Thanks to nearly 15 per cent depreciation of the rupee during the current fiscal and some hardening of crude price, URs are back on a rising trajectory. Diesel, after touching a low of Rs 4 a litre in May, has already crossed Rs 10 per litre.

For the current fiscal, URs are expected to be Rs 1,80,000 crore. Rulings by the Kerala and Tamil Nadu High Court directing oil PSUs to sell diesel to bulk consumers at the same rate as for retail will further add to URs (Petroleum Minister Veerappa Moily does not intend to contest).

Mind the gap

Against this, budget allocation for oil subsidies is only Rs 65,000 crore. Given the Finance Minister’s red lines on fiscal deficit (4.8 per cent target must not be breached) and the fact that 60 per cent of this was already reached in the first four months, the Government will not provide more funds.

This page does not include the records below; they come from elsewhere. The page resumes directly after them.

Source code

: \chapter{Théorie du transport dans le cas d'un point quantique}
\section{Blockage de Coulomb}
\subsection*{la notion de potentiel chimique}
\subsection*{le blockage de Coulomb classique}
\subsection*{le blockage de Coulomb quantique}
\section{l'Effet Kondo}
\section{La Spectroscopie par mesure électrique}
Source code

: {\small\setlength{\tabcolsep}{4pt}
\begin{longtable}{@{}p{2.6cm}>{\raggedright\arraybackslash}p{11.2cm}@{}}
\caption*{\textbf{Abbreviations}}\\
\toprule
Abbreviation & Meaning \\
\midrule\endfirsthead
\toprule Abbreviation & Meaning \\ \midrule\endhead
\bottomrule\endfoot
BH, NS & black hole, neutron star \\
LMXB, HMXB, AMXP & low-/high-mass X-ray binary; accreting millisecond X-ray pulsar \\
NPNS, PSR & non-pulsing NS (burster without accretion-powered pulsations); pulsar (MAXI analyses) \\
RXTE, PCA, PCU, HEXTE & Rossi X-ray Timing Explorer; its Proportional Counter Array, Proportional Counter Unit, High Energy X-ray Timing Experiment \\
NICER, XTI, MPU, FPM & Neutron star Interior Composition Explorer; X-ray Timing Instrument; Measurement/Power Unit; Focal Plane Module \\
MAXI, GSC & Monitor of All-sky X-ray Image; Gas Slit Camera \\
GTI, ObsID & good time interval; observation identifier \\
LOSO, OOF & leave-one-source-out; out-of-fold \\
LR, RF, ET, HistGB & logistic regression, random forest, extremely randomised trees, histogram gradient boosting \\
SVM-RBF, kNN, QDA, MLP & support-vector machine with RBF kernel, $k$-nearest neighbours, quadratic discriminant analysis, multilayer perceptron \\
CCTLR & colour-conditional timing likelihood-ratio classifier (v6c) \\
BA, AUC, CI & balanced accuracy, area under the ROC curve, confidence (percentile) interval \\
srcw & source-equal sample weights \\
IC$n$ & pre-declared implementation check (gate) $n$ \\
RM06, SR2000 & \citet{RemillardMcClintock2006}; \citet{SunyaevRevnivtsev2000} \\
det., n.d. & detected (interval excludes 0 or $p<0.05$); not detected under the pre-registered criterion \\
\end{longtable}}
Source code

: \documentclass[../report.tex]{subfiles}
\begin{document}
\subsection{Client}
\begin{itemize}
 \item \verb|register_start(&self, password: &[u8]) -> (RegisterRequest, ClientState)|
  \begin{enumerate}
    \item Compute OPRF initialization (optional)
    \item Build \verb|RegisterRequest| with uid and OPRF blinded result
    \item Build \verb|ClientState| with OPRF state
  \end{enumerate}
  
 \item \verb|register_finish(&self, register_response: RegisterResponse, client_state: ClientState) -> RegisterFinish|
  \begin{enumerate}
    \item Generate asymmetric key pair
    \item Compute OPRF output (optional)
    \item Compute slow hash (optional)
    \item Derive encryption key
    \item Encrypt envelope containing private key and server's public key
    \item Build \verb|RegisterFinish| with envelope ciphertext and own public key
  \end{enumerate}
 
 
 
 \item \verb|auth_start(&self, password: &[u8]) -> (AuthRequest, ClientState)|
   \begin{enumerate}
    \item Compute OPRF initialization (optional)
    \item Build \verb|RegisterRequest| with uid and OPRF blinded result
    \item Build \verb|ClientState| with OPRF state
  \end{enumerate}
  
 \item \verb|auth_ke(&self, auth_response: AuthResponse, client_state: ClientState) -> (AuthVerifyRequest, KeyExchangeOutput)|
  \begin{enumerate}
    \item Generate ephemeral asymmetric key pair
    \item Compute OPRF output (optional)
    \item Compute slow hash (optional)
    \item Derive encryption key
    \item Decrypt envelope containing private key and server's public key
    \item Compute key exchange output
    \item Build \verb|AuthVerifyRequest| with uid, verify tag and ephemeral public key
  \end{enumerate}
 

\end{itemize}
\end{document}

We are thus staring at an uncovered gap of Rs 1,15,000 crore (Rs 1,80,000 crore minus Rs 65,000 crore). That will prompt the Government to milk upstream PSUs — mainly ONGC — on a scale much greater than even last year.

No wonder, its internal generation could turn ‘negative’.

Through its actions, the Government may have achieved fiscal consolidation. It may also give comfort to its political constituency by not raising diesel and LPG prices to the extent required. But, the collateral damage is unimaginable.

To achieve the production target, ONGC needs to invest Rs 11,00,000 crore till 2030. That translates to around Rs 65,000 crore annually for 17 years. Where will this money come from? If ONGC had not given away Rs 2,16,000 crore, its retention (net of taxes and other liabilities) since 2003-04 would be about Rs 1,25,000 crore. These resources could be leveraged to support the required investment.

Proliferating URs on petroleum products — all due to the zeal of the ruling dispensation to keep their prices low — have kept IOC, BPC and HPC on edge. They are heavily leveraged and groaning under the high interest cost.

Oil products were decontrolled in 2002. The Government had committed to give subsidies, if any, directly from the budget. Yet, these basics were flouted. Price controls were back (through the back door) and oil companies sucked (apart from taxpayers) to pay for URs.

The Government should remove price controls on all POL products and give subsidy directly to the poor. It must not meddle with oil PSUs. And, it should allow the private sector in oil marketing to foster competition. There is no escaping these crucial reforms.